Tuesday, February 21, 2023
By
Reuters

Where are the tomatoes?

Social media is awash with pictures of empty fruit and vegetable shelves, with tomatoes in particular short supply

By
Reuters
Tomatoes are displayed for sale inside a supermarket in London, Britain August 7, 2019. — Reuters
Tomatoes are displayed for sale inside a supermarket in London, Britain August 7, 2019. — Reuters

LONDON: Britain is facing a shortage of tomatoes after supplies to supermarkets including market leader Tesco and No. 2 Sainsbury's were hit by disrupted harvests in southern Europe and North Africa.

Grocers said the situation was exacerbated by less winter production in greenhouses in the United Kingdom and the Netherlands due to high energy costs.

Andrew Opie, director of food and sustainability at the British Retail Consortium (BRC) which represents the major supermarkets, said difficult weather in southern Europe and northern Africa had disrupted various crops including tomatoes and peppers.

"While disruption is expected to last a few weeks, supermarkets are adept at managing supply chain issues and are working with farmers to ensure that customers are able to access a wide range of fresh produce," he added.

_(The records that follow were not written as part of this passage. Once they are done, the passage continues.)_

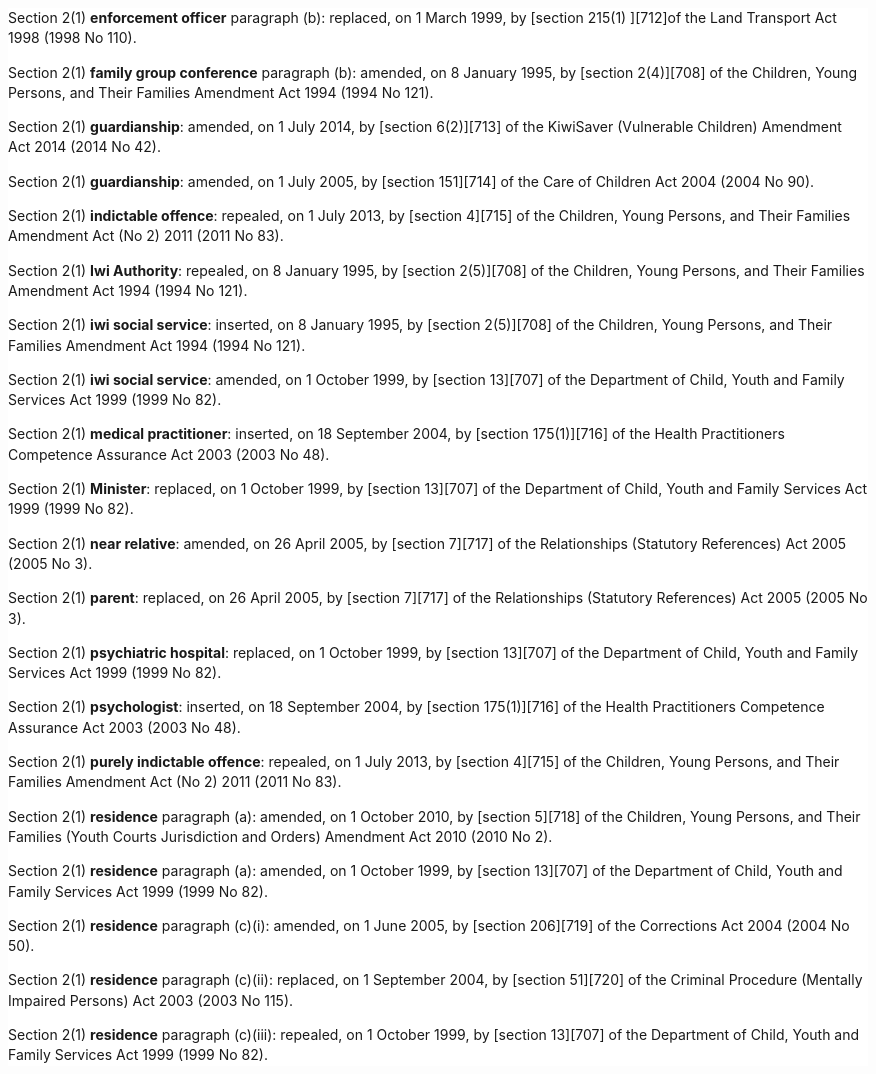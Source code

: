 Section 2(1) **enforcement officer** paragraph (b): replaced, on 1 March 1999, by [section 215(1) ][712]of the Land Transport Act 1998 (1998 No 110).

Section 2(1) **family group conference** paragraph (b): amended, on 8 January 1995, by [section 2(4)][708] of the Children, Young Persons, and Their Families Amendment Act 1994 (1994 No 121).

Section 2(1) **guardianship**: amended, on 1 July 2014, by [section 6(2)][713] of the KiwiSaver (Vulnerable Children) Amendment Act 2014 (2014 No 42).

Section 2(1) **guardianship**: amended, on 1 July 2005, by [section 151][714] of the Care of Children Act 2004 (2004 No 90).

Section 2(1) **indictable offence**: repealed, on 1 July 2013, by [section 4][715] of the Children, Young Persons, and Their Families Amendment Act (No 2) 2011 (2011 No 83).

Section 2(1) **Iwi Authority**: repealed, on 8 January 1995, by [section 2(5)][708] of the Children, Young Persons, and Their Families Amendment Act 1994 (1994 No 121).

Section 2(1) **iwi social service**: inserted, on 8 January 1995, by [section 2(5)][708] of the Children, Young Persons, and Their Families Amendment Act 1994 (1994 No 121).

Section 2(1) **iwi social service**: amended, on 1 October 1999, by [section 13][707] of the Department of Child, Youth and Family Services Act 1999 (1999 No 82).

Section 2(1) **medical practitioner**: inserted, on 18 September 2004, by [section 175(1)][716] of the Health Practitioners Competence Assurance Act 2003 (2003 No 48).

Section 2(1) **Minister**: replaced, on 1 October 1999, by [section 13][707] of the Department of Child, Youth and Family Services Act 1999 (1999 No 82).

Section 2(1) **near relative**: amended, on 26 April 2005, by [section 7][717] of the Relationships (Statutory References) Act 2005 (2005 No 3).

Section 2(1) **parent**: replaced, on 26 April 2005, by [section 7][717] of the Relationships (Statutory References) Act 2005 (2005 No 3).

Section 2(1) **psychiatric hospital**: replaced, on 1 October 1999, by [section 13][707] of the Department of Child, Youth and Family Services Act 1999 (1999 No 82).

Section 2(1) **psychologist**: inserted, on 18 September 2004, by [section 175(1)][716] of the Health Practitioners Competence Assurance Act 2003 (2003 No 48).

Section 2(1) **purely indictable offence**: repealed, on 1 July 2013, by [section 4][715] of the Children, Young Persons, and Their Families Amendment Act (No 2) 2011 (2011 No 83).

Section 2(1) **residence** paragraph (a): amended, on 1 October 2010, by [section 5][718] of the Children, Young Persons, and Their Families (Youth Courts Jurisdiction and Orders) Amendment Act 2010 (2010 No 2).

Section 2(1) **residence** paragraph (a): amended, on 1 October 1999, by [section 13][707] of the Department of Child, Youth and Family Services Act 1999 (1999 No 82).

Section 2(1) **residence** paragraph (c)(i): amended, on 1 June 2005, by [section 206][719] of the Corrections Act 2004 (2004 No 50).

Section 2(1) **residence** paragraph (c)(ii): replaced, on 1 September 2004, by [section 51][720] of the Criminal Procedure (Mentally Impaired Persons) Act 2003 (2003 No 115).

Section 2(1) **residence** paragraph (c)(iii): repealed, on 1 October 1999, by [section 13][707] of the Department of Child, Youth and Family Services Act 1999 (1999 No 82).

Social media has been awash with pictures of empty fruit and vegetable shelves, with tomatoes in particular short supply.

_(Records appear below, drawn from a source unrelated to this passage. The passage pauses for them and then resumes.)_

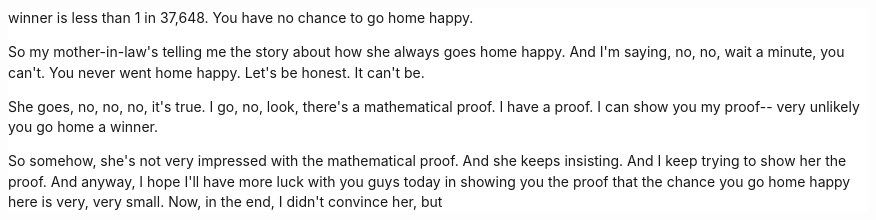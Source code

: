   <span m='427850'>winner</span> <span m='429160'>is</span> <span
  m='429330'>less</span> <span m='429590'>than</span> <span m='429740'>1</span>
  <span m='429930'>in</span> <span m='430020'>37,648.</span> <span
  m='434470'>You</span> <span m='434640'>have</span> <span m='434800'>no</span>
  <span m='435020'>chance</span> <span m='435400'>to</span> <span
  m='435490'>go</span> <span m='435640'>home</span> <span
  m='435860'>happy.</span> </p><p><span m='438480'>So</span> <span
  m='438650'>my</span> <span m='438790'>mother-in-law's</span> <span
  m='439480'>telling</span> <span m='439750'>me</span> <span
  m='439830'>the</span> <span m='439940'>story</span> <span
  m='440200'>about</span> <span m='440370'>how</span> <span
  m='440490'>she</span> <span m='440700'>always</span> <span
  m='440950'>goes</span> <span m='441160'>home</span> <span
  m='441340'>happy.</span> <span m='441740'>And</span> <span
  m='441830'>I'm</span> <span m='441900'>saying,</span> <span
  m='442730'>no,</span> <span m='442860'>no,</span> <span m='443060'>wait</span>
  <span m='443270'>a</span> <span m='443300'>minute,</span> <span
  m='444330'>you</span> <span m='444500'>can't.</span> <span
  m='444960'>You</span> <span m='445160'>never</span> <span
  m='445450'>went</span> <span m='445660'>home</span> <span
  m='445890'>happy.</span> <span m='446230'>Let's</span> <span
  m='446440'>be</span> <span m='446620'>honest.</span> <span
  m='448040'>It</span> <span m='448130'>can't</span> <span m='448480'>be.</span>
  </p><p><span m='449250'>She goes,</span> <span m='449470'>no,</span> <span
  m='449700'>no,</span> <span m='449830'>no,</span> <span m='450080'>it's</span>
  <span m='450170'>true.</span> <span m='450390'>I go,</span> <span
  m='450550'>no,</span> <span m='451040'>look,</span> <span
  m='451770'>there's</span> <span m='451910'>a</span> <span
  m='451960'>mathematical</span> <span m='452510'>proof.</span> <span
  m='452940'>I</span> <span m='453020'>have</span> <span m='453170'>a</span>
  <span m='453240'>proof.</span> <span m='453530'>I</span> <span
  m='453600'>can</span> <span m='453760'>show</span> <span m='453920'>you</span>
  <span m='454060'>my</span> <span m='454190'>proof--</span> <span
  m='455010'>very</span> <span m='455450'>unlikely</span> <span
  m='455705'>you</span> <span m='455960'>go</span> <span m='456130'>home
  a</span> <span m='456370'>winner.</span> </p><p><span m='458140'>So</span>
  <span m='458900'>somehow,</span> <span m='459210'>she's</span> <span
  m='459410'>not</span> <span m='459580'>very</span> <span
  m='459760'>impressed</span> <span m='460150'>with the</span> <span
  m='460260'>mathematical</span> <span m='460790'>proof.</span> <span
  m='462300'>And</span> <span m='462390'>she</span> <span
  m='462580'>keeps</span> <span m='462810'>insisting.</span> <span
  m='463320'>And</span> <span m='463410'>I</span> <span m='463470'>keep</span>
  <span m='463690'>trying</span> <span m='463940'>to</span> <span
  m='463990'>show</span> <span m='464220'>her</span> <span m='464320'>the</span>
  <span m='464460'>proof.</span> <span m='465400'>And</span> <span
  m='465910'>anyway,</span> <span m='466300'>I</span> <span
  m='466400'>hope</span> <span m='466620'>I'll</span> <span
  m='466660'>have</span> <span m='466850'>more</span> <span
  m='467040'>luck</span> <span m='467220'>with</span> <span
  m='467350'>you</span> <span m='467470'>guys</span> <span
  m='467740'>today</span> <span m='468170'>in</span> <span
  m='468270'>showing</span> <span m='468570'>you</span> <span
  m='468650'>the</span> <span m='468770'>proof</span> <span
  m='469950'>that</span> <span m='470310'>the</span> <span
  m='470390'>chance</span> <span m='470700'>you</span> <span
  m='470780'>go</span> <span m='470940'>home</span> <span
  m='471150'>happy</span> <span m='471520'>here</span> <span
  m='472230'>is</span> <span m='472490'>very,</span> <span
  m='473410'>very</span> <span m='473620'>small.</span> <span
  m='474600'>Now,</span> <span m='474660'>in</span> <span m='474720'>the</span>
  <span m='474830'>end,</span> <span m='474970'>I</span> <span
  m='475020'>didn't</span> <span m='475270'>convince</span> <span
  m='475640'>her,</span> <span m='476240'>but</span> <span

Though largely self-sufficient in the summer, Britain typically imports 95% of its tomatoes and 90% of lettuces from December to March, according to BRC data.

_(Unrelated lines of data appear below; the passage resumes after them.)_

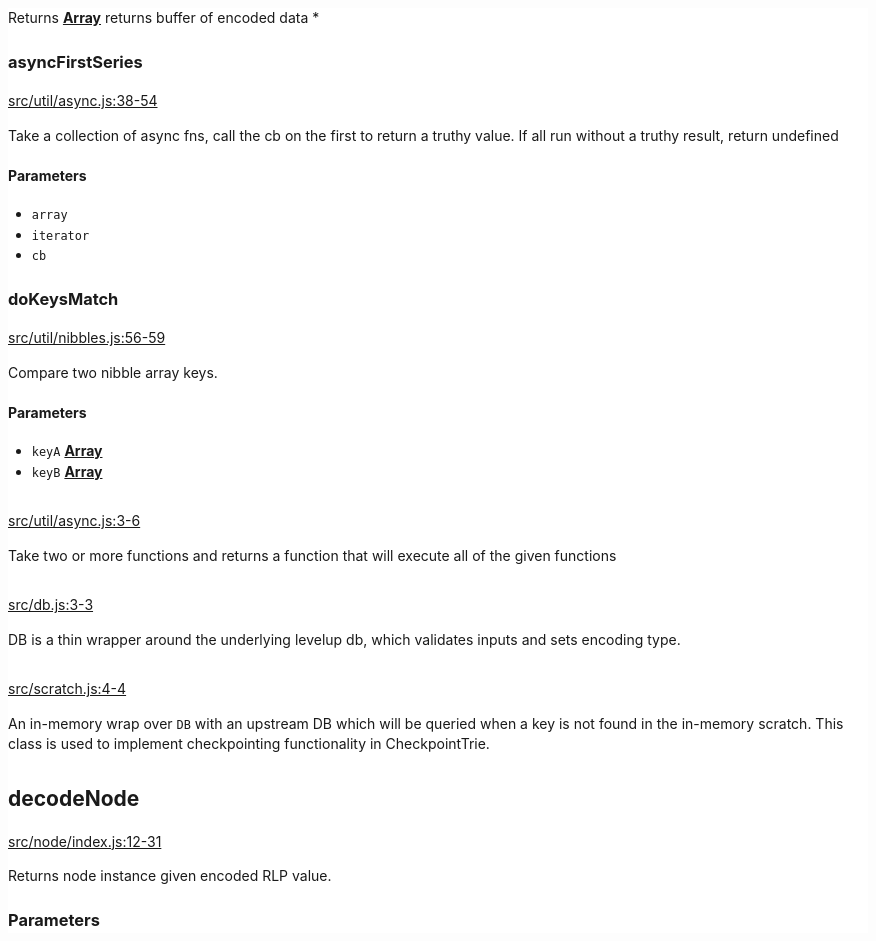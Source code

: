 Returns **[Array][16]** returns buffer of encoded data
\*

### asyncFirstSeries

[src/util/async.js:38-54][22]

Take a collection of async fns, call the cb on the first to return a truthy value.
If all run without a truthy result, return undefined

#### Parameters

-   `array`  
-   `iterator`  
-   `cb`  

### doKeysMatch

[src/util/nibbles.js:56-59][23]

Compare two nibble array keys.

#### Parameters

-   `keyA` **[Array][16]** 
-   `keyB` **[Array][16]** 

## 

[src/util/async.js:3-6][24]

Take two or more functions and returns a function  that will execute all of
the given functions

## 

[src/db.js:3-3][25]

DB is a thin wrapper around the underlying levelup db,
which validates inputs and sets encoding type.

## 

[src/scratch.js:4-4][26]

An in-memory wrap over `DB` with an upstream DB
which will be queried when a key is not found
in the in-memory scratch. This class is used to implement
checkpointing functionality in CheckpointTrie.

## decodeNode

[src/node/index.js:12-31][27]

Returns node instance given encoded RLP value.

### Parameters


[1]: https://git@github.com/:puffscoin/merkle-patricia-tree/blob/a4c7f5423da6a9d23ff0aa886c2fd560dac05b7d/src/secure.js#L12-L44 "Source code on GitHub"
[2]: https://git@github.com/:puffscoin/merkle-patricia-tree/blob/a4c7f5423da6a9d23ff0aa886c2fd560dac05b7d/src/baseTrie.js#L25-L701 "Source code on GitHub"
[3]: https://developer.mozilla.org/docs/Web/JavaScript/Reference/Global_Objects/Object
[4]: https://github.com/Level/memdown
[5]: https://nodejs.org/api/buffer.html
[6]: https://developer.mozilla.org/docs/Web/JavaScript/Reference/Global_Objects/String
[7]: https://git@github.com/:puffscoin/merkle-patricia-tree/blob/a4c7f5423da6a9d23ff0aa886c2fd560dac05b7d/src/baseTrie.js#L59-L71 "Source code on GitHub"
[8]: https://developer.mozilla.org/docs/Web/JavaScript/Reference/Statements/function
[9]: https://git@github.com/:puffscoin/merkle-patricia-tree/blob/a4c7f5423da6a9d23ff0aa886c2fd560dac05b7d/src/baseTrie.js#L81-L105 "Source code on GitHub"
[10]: https://git@github.com/:puffscoin/merkle-patricia-tree/blob/a4c7f5423da6a9d23ff0aa886c2fd560dac05b7d/src/baseTrie.js#L114-L130 "Source code on GitHub"
[11]: https://git@github.com/:puffscoin/merkle-patricia-tree/blob/a4c7f5423da6a9d23ff0aa886c2fd560dac05b7d/src/baseTrie.js#L171-L217 "Source code on GitHub"
[12]: https://git@github.com/:puffscoin/merkle-patricia-tree/blob/a4c7f5423da6a9d23ff0aa886c2fd560dac05b7d/src/baseTrie.js#L649-L651 "Source code on GitHub"
[13]: https://nodejs.org/api/stream.html#stream_class_stream_readable
[14]: https://nodejs.org/dist/latest-v5.x/docs/api/stream.html#stream_class_stream_readable
[15]: https://git@github.com/:puffscoin/merkle-patricia-tree/blob/a4c7f5423da6a9d23ff0aa886c2fd560dac05b7d/src/baseTrie.js#L676-L686 "Source code on GitHub"
[16]: https://developer.mozilla.org/docs/Web/JavaScript/Reference/Global_Objects/Array
[17]: https://git@github.com/:puffscoin/merkle-patricia-tree/blob/a4c7f5423da6a9d23ff0aa886c2fd560dac05b7d/src/baseTrie.js#L695-L700 "Source code on GitHub"
[18]: https://git@github.com/:puffscoin/merkle-patricia-tree/blob/a4c7f5423da6a9d23ff0aa886c2fd560dac05b7d/src/proof.js#L12-L29 "Source code on GitHub"
[19]: #trie
[20]: https://git@github.com/:puffscoin/merkle-patricia-tree/blob/a4c7f5423da6a9d23ff0aa886c2fd560dac05b7d/src/proof.js#L39-L100 "Source code on GitHub"
[21]: https://git@github.com/:puffscoin/merkle-patricia-tree/blob/a4c7f5423da6a9d23ff0aa886c2fd560dac05b7d/src/util/hex.js#L7-L22 "Source code on GitHub"
[22]: https://git@github.com/:puffscoin/merkle-patricia-tree/blob/a4c7f5423da6a9d23ff0aa886c2fd560dac05b7d/src/util/async.js#L38-L54 "Source code on GitHub"
[23]: https://git@github.com/:puffscoin/merkle-patricia-tree/blob/a4c7f5423da6a9d23ff0aa886c2fd560dac05b7d/src/util/nibbles.js#L56-L59 "Source code on GitHub"
[24]: https://git@github.com/:puffscoin/merkle-patricia-tree/blob/a4c7f5423da6a9d23ff0aa886c2fd560dac05b7d/src/util/async.js#L3-L6 "Source code on GitHub"
[25]: https://git@github.com/:puffscoin/merkle-patricia-tree/blob/a4c7f5423da6a9d23ff0aa886c2fd560dac05b7d/src/db.js#L3-L3 "Source code on GitHub"
[26]: https://git@github.com/:puffscoin/merkle-patricia-tree/blob/a4c7f5423da6a9d23ff0aa886c2fd560dac05b7d/src/scratch.js#L4-L4 "Source code on GitHub"
[27]: https://git@github.com/:puffscoin/merkle-patricia-tree/blob/a4c7f5423da6a9d23ff0aa886c2fd560dac05b7d/src/node/index.js#L12-L31 "Source code on GitHub"
[28]: https://git@github.com/:puffscoin/merkle-patricia-tree/blob/a4c7f5423da6a9d23ff0aa886c2fd560dac05b7d/src/db.js#L15-L17 "Source code on GitHub"
[29]: https://git@github.com/:puffscoin/merkle-patricia-tree/blob/a4c7f5423da6a9d23ff0aa886c2fd560dac05b7d/src/db.js#L26-L36 "Source code on GitHub"
[30]: https://git@github.com/:puffscoin/merkle-patricia-tree/blob/a4c7f5423da6a9d23ff0aa886c2fd560dac05b7d/src/db.js#L45-L50 "Source code on GitHub"
[31]: https://git@github.com/:puffscoin/merkle-patricia-tree/blob/a4c7f5423da6a9d23ff0aa886c2fd560dac05b7d/src/db.js#L58-L62 "Source code on GitHub"
[32]: https://git@github.com/:puffscoin/merkle-patricia-tree/blob/a4c7f5423da6a9d23ff0aa886c2fd560dac05b7d/src/db.js#L70-L74 "Source code on GitHub"
[33]: https://git@github.com/:puffscoin/merkle-patricia-tree/blob/a4c7f5423da6a9d23ff0aa886c2fd560dac05b7d/src/db.js#L80-L82 "Source code on GitHub"
[34]: https://git@github.com/:puffscoin/merkle-patricia-tree/blob/a4c7f5423da6a9d23ff0aa886c2fd560dac05b7d/src/scratch.js#L22-L35 "Source code on GitHub"
[35]: https://git@github.com/:puffscoin/merkle-patricia-tree/blob/a4c7f5423da6a9d23ff0aa886c2fd560dac05b7d/src/checkpointTrie.js#L31-L33 "Source code on GitHub"
[36]: https://git@github.com/:puffscoin/merkle-patricia-tree/blob/a4c7f5423da6a9d23ff0aa886c2fd560dac05b7d/src/secure.js#L31-L38 "Source code on GitHub"
[37]: https://git@github.com/:puffscoin/merkle-patricia-tree/blob/a4c7f5423da6a9d23ff0aa886c2fd560dac05b7d/src/checkpointTrie.js#L42-L50 "Source code on GitHub"
[38]: https://git@github.com/:puffscoin/merkle-patricia-tree/blob/a4c7f5423da6a9d23ff0aa886c2fd560dac05b7d/src/checkpointTrie.js#L59-L74 "Source code on GitHub"
[39]: https://git@github.com/:puffscoin/merkle-patricia-tree/blob/a4c7f5423da6a9d23ff0aa886c2fd560dac05b7d/src/checkpointTrie.js#L83-L97 "Source code on GitHub"
[40]: https://git@github.com/:puffscoin/merkle-patricia-tree/blob/a4c7f5423da6a9d23ff0aa886c2fd560dac05b7d/src/checkpointTrie.js#L105-L114 "Source code on GitHub"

Spanish producers also expressed concern.

"The situation is beginning to be worrying, as some companies are starting to have problems in meeting their clients' schedules," the Association of Fruit and Vegetable Producers' Organisations of Almeria, Coexphal, said in a statement.

Snow and hail

James Bailey, executive director of upmarket supermarket Waitrose, said supplies had been hit by extreme weather in Spain and in north Africa.

"It's been snowing and hailing in Spain, it was hailing in North Africa last week - that is wiping out a large proportion of those crops," he told LBC Radio, adding that availability should slowly improve.

"Give it about a fortnight and the other growing seasons in other parts of the world will have caught up and we should be able to get that supply back in."

A spokesperson for Asda, Britain's No. 3 supermarket, said it was seeing some issues on a small number of lines, mainly tomatoes. The grocer still had a good selection of fresh tomatoes in store, though not every variant.

A spokesperson for Marks & Spencer said the group was not immune from the supply issues but had mitigated by sourcing from alternative growing markets.

Last year Britain's grocers suffered supply disruptions due to Russia's invasion of Ukraine but availability improved before Christmas, except for eggs.

Earlier this month, Morocco barred exports of tomatoes, onions and potatoes to West African countries to reduce domestic prices and protect exports to Europe.